4. Non-linear workflows. Acceptance of the disposable grid and model, with or without
surface-based or adaptive components, opens the door to multi-size and multi-scale
modelling workflows which have been explored over recent years but not become
established as common tools. This is most notably the case in mature fields where there is a
need for handling production data, and current multi-model tools are premised on assisting
the user in repeating the single full-field model approach multiple times. These tend to
neglect multi-scale options (although this need not necessarily be the case). The
development of these workflows is more about user attitude and awareness than software
capability. Current modelling tools do not guide us down the path of multi-scale models,
although this where efficiency and insight often lie.
5. Uncertainty and behavioral bias. Also founded on attitude, this concerns our awareness of
cognitive bias and its impact on quantification uncertainty and forecasting.

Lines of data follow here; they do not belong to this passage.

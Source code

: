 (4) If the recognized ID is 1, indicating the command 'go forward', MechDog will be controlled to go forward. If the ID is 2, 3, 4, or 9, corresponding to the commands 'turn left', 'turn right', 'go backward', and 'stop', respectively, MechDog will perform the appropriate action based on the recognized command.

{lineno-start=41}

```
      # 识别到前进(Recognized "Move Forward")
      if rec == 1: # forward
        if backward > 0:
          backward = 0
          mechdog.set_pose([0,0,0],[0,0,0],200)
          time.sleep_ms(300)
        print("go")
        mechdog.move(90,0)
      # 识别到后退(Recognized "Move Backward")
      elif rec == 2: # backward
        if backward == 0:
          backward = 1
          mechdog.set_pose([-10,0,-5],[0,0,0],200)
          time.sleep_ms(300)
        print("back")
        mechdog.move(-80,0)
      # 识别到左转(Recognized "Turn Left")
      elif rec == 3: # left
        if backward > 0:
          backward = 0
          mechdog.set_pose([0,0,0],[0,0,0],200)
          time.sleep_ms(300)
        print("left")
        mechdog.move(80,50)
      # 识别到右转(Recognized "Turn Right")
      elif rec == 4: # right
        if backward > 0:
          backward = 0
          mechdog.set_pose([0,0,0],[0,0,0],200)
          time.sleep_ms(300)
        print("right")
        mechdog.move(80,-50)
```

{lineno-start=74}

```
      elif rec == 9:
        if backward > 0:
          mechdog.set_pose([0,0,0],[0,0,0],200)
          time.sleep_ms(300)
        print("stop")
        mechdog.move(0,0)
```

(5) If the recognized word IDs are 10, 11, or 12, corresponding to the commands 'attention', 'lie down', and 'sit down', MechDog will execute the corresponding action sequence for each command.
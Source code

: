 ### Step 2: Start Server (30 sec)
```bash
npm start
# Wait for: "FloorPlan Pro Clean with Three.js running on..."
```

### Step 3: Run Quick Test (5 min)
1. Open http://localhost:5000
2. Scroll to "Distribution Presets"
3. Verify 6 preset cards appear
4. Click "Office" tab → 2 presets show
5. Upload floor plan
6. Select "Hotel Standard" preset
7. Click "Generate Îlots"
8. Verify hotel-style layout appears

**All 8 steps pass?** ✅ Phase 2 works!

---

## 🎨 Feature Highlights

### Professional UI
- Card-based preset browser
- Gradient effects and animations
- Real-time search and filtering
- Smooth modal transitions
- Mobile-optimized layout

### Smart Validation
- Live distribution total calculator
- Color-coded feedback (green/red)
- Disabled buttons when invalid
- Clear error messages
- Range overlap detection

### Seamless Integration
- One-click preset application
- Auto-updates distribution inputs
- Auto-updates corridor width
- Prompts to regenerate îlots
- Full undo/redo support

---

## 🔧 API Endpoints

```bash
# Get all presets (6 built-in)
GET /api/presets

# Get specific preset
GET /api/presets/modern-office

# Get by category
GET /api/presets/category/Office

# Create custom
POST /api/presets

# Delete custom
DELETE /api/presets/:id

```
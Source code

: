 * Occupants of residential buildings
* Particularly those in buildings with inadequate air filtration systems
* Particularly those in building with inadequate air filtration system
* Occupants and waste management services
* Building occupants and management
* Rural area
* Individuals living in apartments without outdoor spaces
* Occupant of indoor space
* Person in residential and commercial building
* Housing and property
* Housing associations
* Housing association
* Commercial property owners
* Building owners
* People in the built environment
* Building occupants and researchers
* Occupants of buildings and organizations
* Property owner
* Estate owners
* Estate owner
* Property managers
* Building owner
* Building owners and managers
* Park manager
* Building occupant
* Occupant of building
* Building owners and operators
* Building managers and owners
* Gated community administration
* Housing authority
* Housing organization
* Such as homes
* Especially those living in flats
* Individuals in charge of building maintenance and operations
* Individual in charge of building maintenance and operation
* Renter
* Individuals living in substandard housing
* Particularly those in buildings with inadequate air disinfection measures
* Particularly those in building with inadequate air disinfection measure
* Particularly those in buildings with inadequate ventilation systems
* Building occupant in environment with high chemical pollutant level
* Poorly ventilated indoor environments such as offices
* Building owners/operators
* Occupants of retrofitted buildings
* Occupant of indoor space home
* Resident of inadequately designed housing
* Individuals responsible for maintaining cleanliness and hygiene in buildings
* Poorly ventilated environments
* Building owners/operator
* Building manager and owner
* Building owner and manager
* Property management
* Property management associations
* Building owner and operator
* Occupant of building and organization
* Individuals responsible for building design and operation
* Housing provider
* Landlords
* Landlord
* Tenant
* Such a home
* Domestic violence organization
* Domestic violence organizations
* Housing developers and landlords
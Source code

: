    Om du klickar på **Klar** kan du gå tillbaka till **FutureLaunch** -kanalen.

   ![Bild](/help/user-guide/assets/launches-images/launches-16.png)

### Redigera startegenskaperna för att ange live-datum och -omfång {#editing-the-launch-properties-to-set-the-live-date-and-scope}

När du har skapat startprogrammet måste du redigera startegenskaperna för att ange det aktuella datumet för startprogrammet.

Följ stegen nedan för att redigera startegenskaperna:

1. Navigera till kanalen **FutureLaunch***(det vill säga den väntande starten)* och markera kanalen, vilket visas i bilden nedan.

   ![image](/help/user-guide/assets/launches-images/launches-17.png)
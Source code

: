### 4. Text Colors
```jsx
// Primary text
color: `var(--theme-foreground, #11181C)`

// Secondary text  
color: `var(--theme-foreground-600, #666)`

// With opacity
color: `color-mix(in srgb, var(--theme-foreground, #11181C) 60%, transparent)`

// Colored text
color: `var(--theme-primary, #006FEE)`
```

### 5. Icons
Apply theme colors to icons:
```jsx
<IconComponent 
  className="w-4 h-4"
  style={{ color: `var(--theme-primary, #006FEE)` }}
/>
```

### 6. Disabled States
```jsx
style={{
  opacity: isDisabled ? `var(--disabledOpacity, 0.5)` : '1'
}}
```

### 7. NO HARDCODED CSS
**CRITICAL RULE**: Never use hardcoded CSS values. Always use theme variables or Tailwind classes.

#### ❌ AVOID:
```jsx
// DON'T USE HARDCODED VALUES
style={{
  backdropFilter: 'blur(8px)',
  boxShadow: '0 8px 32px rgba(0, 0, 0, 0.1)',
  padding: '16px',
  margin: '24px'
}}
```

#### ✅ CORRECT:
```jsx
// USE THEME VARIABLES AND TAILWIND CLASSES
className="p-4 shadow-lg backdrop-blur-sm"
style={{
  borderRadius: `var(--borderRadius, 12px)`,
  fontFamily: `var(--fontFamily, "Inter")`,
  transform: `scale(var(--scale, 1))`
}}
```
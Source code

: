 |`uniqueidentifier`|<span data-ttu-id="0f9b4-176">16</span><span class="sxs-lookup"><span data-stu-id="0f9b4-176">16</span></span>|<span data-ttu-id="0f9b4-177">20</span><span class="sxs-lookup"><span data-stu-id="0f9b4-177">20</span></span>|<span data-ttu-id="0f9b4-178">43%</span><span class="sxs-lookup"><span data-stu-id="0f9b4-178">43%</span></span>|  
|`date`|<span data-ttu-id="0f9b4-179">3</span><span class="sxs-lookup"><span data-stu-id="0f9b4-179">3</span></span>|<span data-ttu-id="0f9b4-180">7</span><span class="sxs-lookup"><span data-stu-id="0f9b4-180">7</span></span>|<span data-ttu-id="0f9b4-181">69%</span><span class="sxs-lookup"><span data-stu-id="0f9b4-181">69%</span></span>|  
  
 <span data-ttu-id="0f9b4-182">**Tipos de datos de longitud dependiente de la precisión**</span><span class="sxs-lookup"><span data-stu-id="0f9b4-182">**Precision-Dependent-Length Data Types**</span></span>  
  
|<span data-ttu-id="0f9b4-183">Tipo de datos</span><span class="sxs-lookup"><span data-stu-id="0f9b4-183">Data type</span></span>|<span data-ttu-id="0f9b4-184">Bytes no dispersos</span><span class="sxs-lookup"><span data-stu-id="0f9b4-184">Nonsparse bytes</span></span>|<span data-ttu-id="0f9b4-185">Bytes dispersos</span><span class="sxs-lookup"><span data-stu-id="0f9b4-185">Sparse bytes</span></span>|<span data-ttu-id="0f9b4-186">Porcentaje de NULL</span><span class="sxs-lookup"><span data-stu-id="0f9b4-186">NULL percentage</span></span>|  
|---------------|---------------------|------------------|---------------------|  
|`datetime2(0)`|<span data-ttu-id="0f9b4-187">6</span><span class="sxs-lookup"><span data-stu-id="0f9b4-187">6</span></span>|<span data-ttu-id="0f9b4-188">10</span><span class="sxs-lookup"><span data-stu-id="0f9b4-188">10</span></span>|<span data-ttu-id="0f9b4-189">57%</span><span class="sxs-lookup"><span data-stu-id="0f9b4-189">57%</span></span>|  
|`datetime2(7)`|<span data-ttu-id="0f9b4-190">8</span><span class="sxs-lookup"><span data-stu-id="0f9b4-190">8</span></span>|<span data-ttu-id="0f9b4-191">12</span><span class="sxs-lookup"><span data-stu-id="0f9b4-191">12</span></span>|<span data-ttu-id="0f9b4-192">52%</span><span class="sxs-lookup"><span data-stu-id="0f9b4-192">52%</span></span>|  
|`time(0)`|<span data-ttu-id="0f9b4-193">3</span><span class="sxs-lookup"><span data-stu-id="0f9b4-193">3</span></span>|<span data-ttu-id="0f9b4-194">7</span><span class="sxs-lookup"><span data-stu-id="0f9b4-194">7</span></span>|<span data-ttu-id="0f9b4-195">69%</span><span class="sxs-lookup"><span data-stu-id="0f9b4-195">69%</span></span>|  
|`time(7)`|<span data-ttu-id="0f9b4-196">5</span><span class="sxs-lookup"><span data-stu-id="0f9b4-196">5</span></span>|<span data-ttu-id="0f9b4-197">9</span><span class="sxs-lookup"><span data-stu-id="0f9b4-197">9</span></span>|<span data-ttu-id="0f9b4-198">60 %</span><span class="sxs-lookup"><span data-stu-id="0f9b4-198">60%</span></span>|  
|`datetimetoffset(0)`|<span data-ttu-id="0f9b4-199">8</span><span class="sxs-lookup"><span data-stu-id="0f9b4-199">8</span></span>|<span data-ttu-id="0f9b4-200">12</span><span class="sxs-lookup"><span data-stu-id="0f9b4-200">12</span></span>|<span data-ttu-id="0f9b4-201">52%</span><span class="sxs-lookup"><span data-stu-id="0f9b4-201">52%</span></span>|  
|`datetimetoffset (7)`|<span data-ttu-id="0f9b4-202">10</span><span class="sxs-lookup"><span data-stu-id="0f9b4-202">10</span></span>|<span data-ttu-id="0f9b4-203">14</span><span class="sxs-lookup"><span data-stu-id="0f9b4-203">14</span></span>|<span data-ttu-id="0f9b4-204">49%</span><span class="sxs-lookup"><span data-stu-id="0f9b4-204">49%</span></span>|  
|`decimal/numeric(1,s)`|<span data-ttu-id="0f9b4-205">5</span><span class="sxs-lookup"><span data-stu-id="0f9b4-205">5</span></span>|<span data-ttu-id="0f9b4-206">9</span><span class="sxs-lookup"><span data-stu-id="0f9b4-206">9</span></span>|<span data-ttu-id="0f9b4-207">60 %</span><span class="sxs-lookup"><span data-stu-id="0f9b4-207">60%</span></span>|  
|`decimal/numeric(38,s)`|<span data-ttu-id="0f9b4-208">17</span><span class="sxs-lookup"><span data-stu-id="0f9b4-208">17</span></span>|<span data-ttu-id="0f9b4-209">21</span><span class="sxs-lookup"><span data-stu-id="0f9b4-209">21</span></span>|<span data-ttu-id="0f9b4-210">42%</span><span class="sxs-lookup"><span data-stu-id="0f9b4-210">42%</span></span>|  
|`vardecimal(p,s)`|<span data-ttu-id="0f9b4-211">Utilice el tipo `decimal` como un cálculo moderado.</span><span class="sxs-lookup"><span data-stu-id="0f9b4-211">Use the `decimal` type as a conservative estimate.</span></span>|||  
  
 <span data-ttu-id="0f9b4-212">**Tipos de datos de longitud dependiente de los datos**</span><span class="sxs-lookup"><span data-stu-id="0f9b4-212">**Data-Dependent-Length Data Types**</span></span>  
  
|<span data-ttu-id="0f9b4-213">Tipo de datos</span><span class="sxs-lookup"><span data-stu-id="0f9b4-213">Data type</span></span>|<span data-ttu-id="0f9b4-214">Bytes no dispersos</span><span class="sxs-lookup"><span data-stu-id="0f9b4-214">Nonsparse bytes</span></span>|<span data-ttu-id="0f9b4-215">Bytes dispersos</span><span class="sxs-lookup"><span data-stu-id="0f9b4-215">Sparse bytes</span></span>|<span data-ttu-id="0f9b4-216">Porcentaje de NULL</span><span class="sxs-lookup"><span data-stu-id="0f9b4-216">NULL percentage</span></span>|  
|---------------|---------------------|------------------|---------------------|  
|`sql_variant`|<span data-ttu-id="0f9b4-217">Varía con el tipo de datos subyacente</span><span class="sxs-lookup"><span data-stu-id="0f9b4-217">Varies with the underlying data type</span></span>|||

This issue is
presently emerging in the social and cognitive sciences, but is only just beginning to find its
way into practical reservoir modeling workflows.
Of the five items above we would argue that an awareness of
the last one is the key (Ringrose & Bentley, 2015). A firm
emphasis on the decision making process places the other issues
in context and naturally causes us to depart from current
workflow norms. At that point we question value and efficiency
and begin to gain insight; insights which will be accelerated by
the developments in modelling algorithms, especially the
process-based and multi-scale approaches.
References
Mallet, J.-L., 2014. Elements of Mathematical Sedimentary Geology: the GeoChron Model, EAGE
Publications, 388 p.
Ringrose, P., & Bentley, M., 2015. Reservoir Model Design: A Practitioner's Guide. Springer, 249 p.